[Saved data entries]

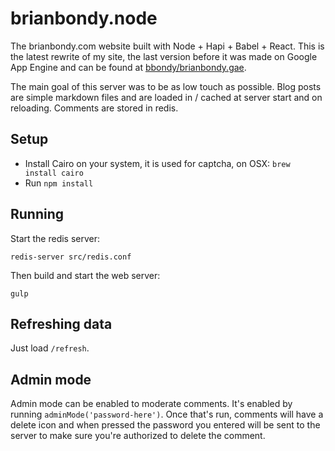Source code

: # brianbondy.node

The brianbondy.com website built with Node + Hapi + Babel + React.
This is the latest rewrite of my site, the last version before it was made on Google App Engine and can be found at [bbondy/brianbondy.gae](http://github.com/bbondy/brianbondy.gae).

The main goal of this server was to be as low touch as possible.  Blog posts are simple markdown files and are loaded in / cached at server start and on reloading.
Comments are stored in redis.

## Setup

- Install Cairo on your system, it is used for captcha, on OSX: `brew install cairo`
- Run `npm install`

## Running

Start the redis server:

    redis-server src/redis.conf

Then build and start the web server:

    gulp

## Refreshing data

Just load `/refresh`.

## Admin mode

Admin mode can be enabled to moderate comments.
It's enabled by running `adminMode('password-here')`.
Once that's run, comments will have a delete icon and when pressed the password you entered will be sent to the server to make sure you're authorized to delete the comment.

**Work order:** Repeat the entries exactly, pictures left out.

**Expected output:**
Source code

: # brianbondy.node

The brianbondy.com website built with Node + Hapi + Babel + React.
This is the latest rewrite of my site, the last version before it was made on Google App Engine and can be found at [bbondy/brianbondy.gae](http://github.com/bbondy/brianbondy.gae).

The main goal of this server was to be as low touch as possible.  Blog posts are simple markdown files and are loaded in / cached at server start and on reloading.
Comments are stored in redis.

## Setup

- Install Cairo on your system, it is used for captcha, on OSX: `brew install cairo`
- Run `npm install`

## Running

Start the redis server:

    redis-server src/redis.conf

Then build and start the web server:

    gulp

## Refreshing data

Just load `/refresh`.

## Admin mode

Admin mode can be enabled to moderate comments.
It's enabled by running `adminMode('password-here')`.
Once that's run, comments will have a delete icon and when pressed the password you entered will be sent to the server to make sure you're authorized to delete the comment.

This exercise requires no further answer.